**Instructions for the task:** Print every line of the data exactly as shown.
┌─ Source information
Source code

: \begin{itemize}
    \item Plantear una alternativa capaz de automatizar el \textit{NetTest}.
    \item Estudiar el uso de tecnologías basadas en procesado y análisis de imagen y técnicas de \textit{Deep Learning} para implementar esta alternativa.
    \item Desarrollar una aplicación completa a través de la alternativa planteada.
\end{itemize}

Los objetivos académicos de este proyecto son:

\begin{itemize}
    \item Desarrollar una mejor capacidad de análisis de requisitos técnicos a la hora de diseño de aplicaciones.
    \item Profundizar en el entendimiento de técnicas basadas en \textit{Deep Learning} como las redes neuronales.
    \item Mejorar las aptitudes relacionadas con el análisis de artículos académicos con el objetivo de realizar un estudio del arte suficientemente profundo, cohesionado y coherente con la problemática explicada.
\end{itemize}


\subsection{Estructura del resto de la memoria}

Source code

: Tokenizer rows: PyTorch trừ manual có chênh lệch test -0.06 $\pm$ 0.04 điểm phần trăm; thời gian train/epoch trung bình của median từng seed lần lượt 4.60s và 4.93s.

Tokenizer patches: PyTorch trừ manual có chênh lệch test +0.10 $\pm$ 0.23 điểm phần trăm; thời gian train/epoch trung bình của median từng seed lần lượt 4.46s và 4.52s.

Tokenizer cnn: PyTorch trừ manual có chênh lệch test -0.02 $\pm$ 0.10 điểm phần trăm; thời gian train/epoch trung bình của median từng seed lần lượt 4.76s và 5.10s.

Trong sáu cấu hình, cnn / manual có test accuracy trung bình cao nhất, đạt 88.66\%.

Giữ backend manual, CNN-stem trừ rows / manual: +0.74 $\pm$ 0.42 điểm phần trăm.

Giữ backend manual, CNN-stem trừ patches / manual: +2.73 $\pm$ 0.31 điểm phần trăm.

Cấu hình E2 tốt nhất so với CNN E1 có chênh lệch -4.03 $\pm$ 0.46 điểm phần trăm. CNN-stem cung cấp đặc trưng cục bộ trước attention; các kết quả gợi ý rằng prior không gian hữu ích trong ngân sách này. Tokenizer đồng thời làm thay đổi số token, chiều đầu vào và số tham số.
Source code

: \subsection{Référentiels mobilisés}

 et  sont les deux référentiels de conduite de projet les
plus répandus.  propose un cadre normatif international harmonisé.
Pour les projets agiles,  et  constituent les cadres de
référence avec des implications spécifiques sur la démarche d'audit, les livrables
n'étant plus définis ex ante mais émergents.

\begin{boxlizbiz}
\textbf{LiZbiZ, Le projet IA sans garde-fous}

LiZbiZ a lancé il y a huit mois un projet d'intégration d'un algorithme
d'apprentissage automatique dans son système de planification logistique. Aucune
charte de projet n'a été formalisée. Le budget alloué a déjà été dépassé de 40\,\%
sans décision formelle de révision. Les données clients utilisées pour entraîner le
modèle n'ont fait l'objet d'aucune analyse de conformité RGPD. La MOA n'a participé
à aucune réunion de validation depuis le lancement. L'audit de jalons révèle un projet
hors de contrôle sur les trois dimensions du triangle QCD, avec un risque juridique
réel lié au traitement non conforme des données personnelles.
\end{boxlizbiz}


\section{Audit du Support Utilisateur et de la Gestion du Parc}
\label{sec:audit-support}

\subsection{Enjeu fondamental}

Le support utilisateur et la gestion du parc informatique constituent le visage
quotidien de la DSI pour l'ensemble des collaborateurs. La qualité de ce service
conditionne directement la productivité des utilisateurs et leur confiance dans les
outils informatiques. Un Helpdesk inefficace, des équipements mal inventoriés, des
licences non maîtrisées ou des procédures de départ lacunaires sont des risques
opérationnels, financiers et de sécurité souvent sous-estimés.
└─
**Completed exercise:**
Source code

: \begin{itemize}
    \item Plantear una alternativa capaz de automatizar el \textit{NetTest}.
    \item Estudiar el uso de tecnologías basadas en procesado y análisis de imagen y técnicas de \textit{Deep Learning} para implementar esta alternativa.
    \item Desarrollar una aplicación completa a través de la alternativa planteada.
\end{itemize}

Los objetivos académicos de este proyecto son:

\begin{itemize}
    \item Desarrollar una mejor capacidad de análisis de requisitos técnicos a la hora de diseño de aplicaciones.
    \item Profundizar en el entendimiento de técnicas basadas en \textit{Deep Learning} como las redes neuronales.
    \item Mejorar las aptitudes relacionadas con el análisis de artículos académicos con el objetivo de realizar un estudio del arte suficientemente profundo, cohesionado y coherente con la problemática explicada.
\end{itemize}


\subsection{Estructura del resto de la memoria}

Source code

: Tokenizer rows: PyTorch trừ manual có chênh lệch test -0.06 $\pm$ 0.04 điểm phần trăm; thời gian train/epoch trung bình của median từng seed lần lượt 4.60s và 4.93s.

Tokenizer patches: PyTorch trừ manual có chênh lệch test +0.10 $\pm$ 0.23 điểm phần trăm; thời gian train/epoch trung bình của median từng seed lần lượt 4.46s và 4.52s.

Tokenizer cnn: PyTorch trừ manual có chênh lệch test -0.02 $\pm$ 0.10 điểm phần trăm; thời gian train/epoch trung bình của median từng seed lần lượt 4.76s và 5.10s.

Trong sáu cấu hình, cnn / manual có test accuracy trung bình cao nhất, đạt 88.66\%.

Giữ backend manual, CNN-stem trừ rows / manual: +0.74 $\pm$ 0.42 điểm phần trăm.

Giữ backend manual, CNN-stem trừ patches / manual: +2.73 $\pm$ 0.31 điểm phần trăm.

Cấu hình E2 tốt nhất so với CNN E1 có chênh lệch -4.03 $\pm$ 0.46 điểm phần trăm. CNN-stem cung cấp đặc trưng cục bộ trước attention; các kết quả gợi ý rằng prior không gian hữu ích trong ngân sách này. Tokenizer đồng thời làm thay đổi số token, chiều đầu vào và số tham số.
Source code

: \subsection{Référentiels mobilisés}

 et  sont les deux référentiels de conduite de projet les
plus répandus.  propose un cadre normatif international harmonisé.
Pour les projets agiles,  et  constituent les cadres de
référence avec des implications spécifiques sur la démarche d'audit, les livrables
n'étant plus définis ex ante mais émergents.

\begin{boxlizbiz}
\textbf{LiZbiZ, Le projet IA sans garde-fous}

LiZbiZ a lancé il y a huit mois un projet d'intégration d'un algorithme
d'apprentissage automatique dans son système de planification logistique. Aucune
charte de projet n'a été formalisée. Le budget alloué a déjà été dépassé de 40\,\%
sans décision formelle de révision. Les données clients utilisées pour entraîner le
modèle n'ont fait l'objet d'aucune analyse de conformité RGPD. La MOA n'a participé
à aucune réunion de validation depuis le lancement. L'audit de jalons révèle un projet
hors de contrôle sur les trois dimensions du triangle QCD, avec un risque juridique
réel lié au traitement non conforme des données personnelles.
\end{boxlizbiz}


\section{Audit du Support Utilisateur et de la Gestion du Parc}
\label{sec:audit-support}

\subsection{Enjeu fondamental}

Le support utilisateur et la gestion du parc informatique constituent le visage
quotidien de la DSI pour l'ensemble des collaborateurs. La qualité de ce service
conditionne directement la productivité des utilisateurs et leur confiance dans les
outils informatiques. Un Helpdesk inefficace, des équipements mal inventoriés, des
licences non maîtrisées ou des procédures de départ lacunaires sont des risques
opérationnels, financiers et de sécurité souvent sous-estimés.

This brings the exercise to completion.